In the fifteenth century, when the rules of perspective were not yet well understood, perspective had various detractors as Piero della Francesca noted in his Perspective of Painting. Nevertheless, both Piero and his younger contemporary, Leonardo da Vinci, were at pains to demonstrate that perspective was based in experience and could be demonstrated mathematically. Sixteenth century authors saw perspective as an important element in their search for causes (cf. above p. 2*). After the demonstrations of Guidobaldo del Monte, Stevin and Desargues, it was generally assumed that perspective was an objective method important for both mathematics and science. Hence the prominent role it played in an illustration of the French Academy of the Sciences and on the title page of Newton's Optics (1740). This assumption continued into the twentieth century as evidenced by Wyllie (1903, p. 195) who claimed that perspective: "is an exact science; and the majority of its rules can be demonstrated with absolute certainty, so that they can no more be disputed than the multiplication table or the propositions of Euclid".

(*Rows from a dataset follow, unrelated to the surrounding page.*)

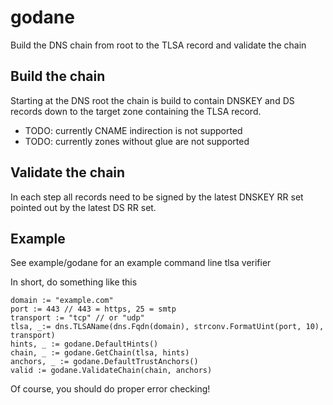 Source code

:# godane
Build the DNS chain from root to the TLSA record and validate the chain

## Build the chain
Starting at the DNS root the chain is build to contain DNSKEY and DS records down to the target zone containing the TLSA record.

- TODO: currently CNAME indirection is not supported
- TODO: currently zones without glue are not supported

## Validate the chain
In each step all records need to be signed by the latest DNSKEY RR set pointed out by the latest DS RR set.

## Example
See example/godane for an example command line tlsa verifier

In short, do something like this
```
domain := "example.com"
port := 443 // 443 = https, 25 = smtp
transport := "tcp" // or "udp"
tlsa, _:= dns.TLSAName(dns.Fqdn(domain), strconv.FormatUint(port, 10), transport)
hints, _ := godane.DefaultHints()
chain, _ := godane.GetChain(tlsa, hints)
anchors, _ := godane.DefaultTrustAnchors()
valid := godane.ValidateChain(chain, anchors)
```
Of course, you should do proper error checking!
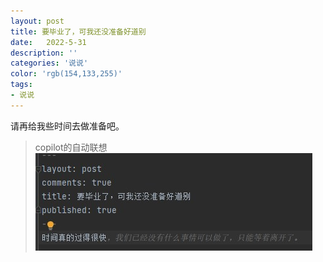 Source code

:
 ```yaml
---
layout: post
title: 要毕业了，可我还没准备好道别
date:   2022-5-31
description: ''
categories: '说说'
color: 'rgb(154,133,255)'
tags:
- 说说
---
```

请再给我些时间去做准备吧。

> copilot的自动联想
![](\image\2022-05\2022-05-31-004941.jpg)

The development of a clear distinction between visual space and geometrical space in the nineteenth century introduced serious problems for the traditional view that linear perspective corresponds both to what we see and what is there. As we have noted (above p. 54*) Florenskij (1919) used this as a starting point for his claim that linear perspective was but one of many possible methods. Panofsky (lecture 1924-1925, published 1927), was the most famous author of the time to assume that linear perspective must correspond to geometrical space, but was then led to suggest that curvilinear perspective corresponded to visual space. Hence while he did not question the objectivity of linear perspective he brought into discussion its being but one among other methods.
It is important to recall that a number of (now often forgotten) authors were making similar claims. Riehl (1926, 1961) in an article on "Kinds of Perspective" pointed out how Cezanne, Gauguin, Van Gogh and their followers had pushed the old perspective aside and had destroyed the notion that there was only one correct perspective. Riehl noted that there were at least four reasons why this happened: the spiritual component (geistige Anteil) in a picture; the problem of form, the making of images on the surface of a picture; opposition between painting surface and spatial depth and the problem of binocular vision. He listed a series of alternative responses to these problems ranging from the aspective methods of Egyptian art to parallel persepctive, concluding on an optimistic note that there remained unlimited new possibilities with which to experiment.

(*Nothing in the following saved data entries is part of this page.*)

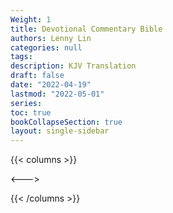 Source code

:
 ```yaml
---
Weight: 1
title: Devotional Commentary Bible 
authors: Lenny Lin
categories: null
tags: 
description: KJV Translation
draft: false
date: "2022-04-19"
lastmod: "2022-05-01"
series:
toc: true
bookCollapseSection: true
layout: single-sidebar
---
```


{{< columns >}}



<--->



{{< /columns >}}



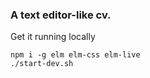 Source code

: ### A text editor-like cv.

Get it running locally
```
npm i -g elm elm-css elm-live
./start-dev.sh
```
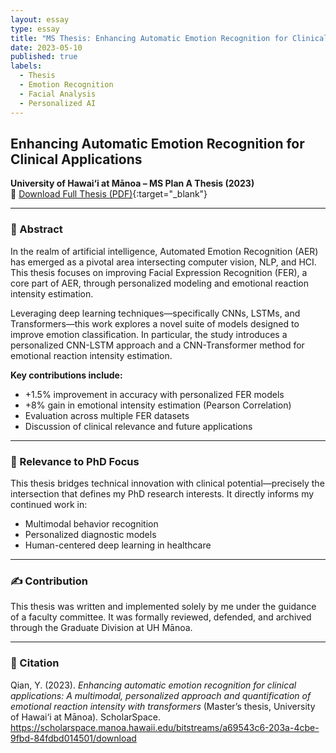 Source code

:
 ```yaml
---
layout: essay
type: essay
title: "MS Thesis: Enhancing Automatic Emotion Recognition for Clinical Applications"
date: 2023-05-10
published: true
labels:
  - Thesis
  - Emotion Recognition
  - Facial Analysis
  - Personalized AI
---
```


## Enhancing Automatic Emotion Recognition for Clinical Applications  
**University of Hawai‘i at Mānoa – MS Plan A Thesis (2023)**  
📄 [Download Full Thesis (PDF)](https://scholarspace.manoa.hawaii.edu/bitstreams/a69543c6-203a-4cbe-9fbd-84fdbd014501/download){:target="_blank"}

---

### 🧠 Abstract

In the realm of artificial intelligence, Automated Emotion Recognition (AER) has emerged as a pivotal area intersecting computer vision, NLP, and HCI. This thesis focuses on improving Facial Expression Recognition (FER), a core part of AER, through personalized modeling and emotional reaction intensity estimation.

Leveraging deep learning techniques—specifically CNNs, LSTMs, and Transformers—this work explores a novel suite of models designed to improve emotion classification. In particular, the study introduces a personalized CNN-LSTM approach and a CNN-Transformer method for emotional reaction intensity estimation.

**Key contributions include:**
- +1.5% improvement in accuracy with personalized FER models
- +8% gain in emotional intensity estimation (Pearson Correlation)
- Evaluation across multiple FER datasets
- Discussion of clinical relevance and future applications

---

### 📌 Relevance to PhD Focus

This thesis bridges technical innovation with clinical potential—precisely the intersection that defines my PhD research interests. It directly informs my continued work in:
- Multimodal behavior recognition
- Personalized diagnostic models
- Human-centered deep learning in healthcare

---

### ✍️ Contribution

This thesis was written and implemented solely by me under the guidance of a faculty committee. It was formally reviewed, defended, and archived through the Graduate Division at UH Mānoa.

---

### 🔗 Citation

Qian, Y. (2023). *Enhancing automatic emotion recognition for clinical applications: A multimodal, personalized approach and quantification of emotional reaction intensity with transformers* (Master’s thesis, University of Hawai‘i at Mānoa). ScholarSpace. https://scholarspace.manoa.hawaii.edu/bitstreams/a69543c6-203a-4cbe-9fbd-84fdbd014501/download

Thouless (1930) in an article entitled The Truth about Perspective? asserted that (121): "we see objects not in the shapes demanded by the laws of perspective but as a compromise between these and the shapes we know that they have in physical reality", which provoked correspondence with Hughes and Boxsius (1930). Thouless (1970), considered another alternative (133):
an experimental situation in which the retinal image remains constant and the reality changes. What is then observed is not that the appeareance remains constant but that this changes in the same direction as does the real character of the object. This result seems to point to a "compromise" explanation rather than a "constancy" one.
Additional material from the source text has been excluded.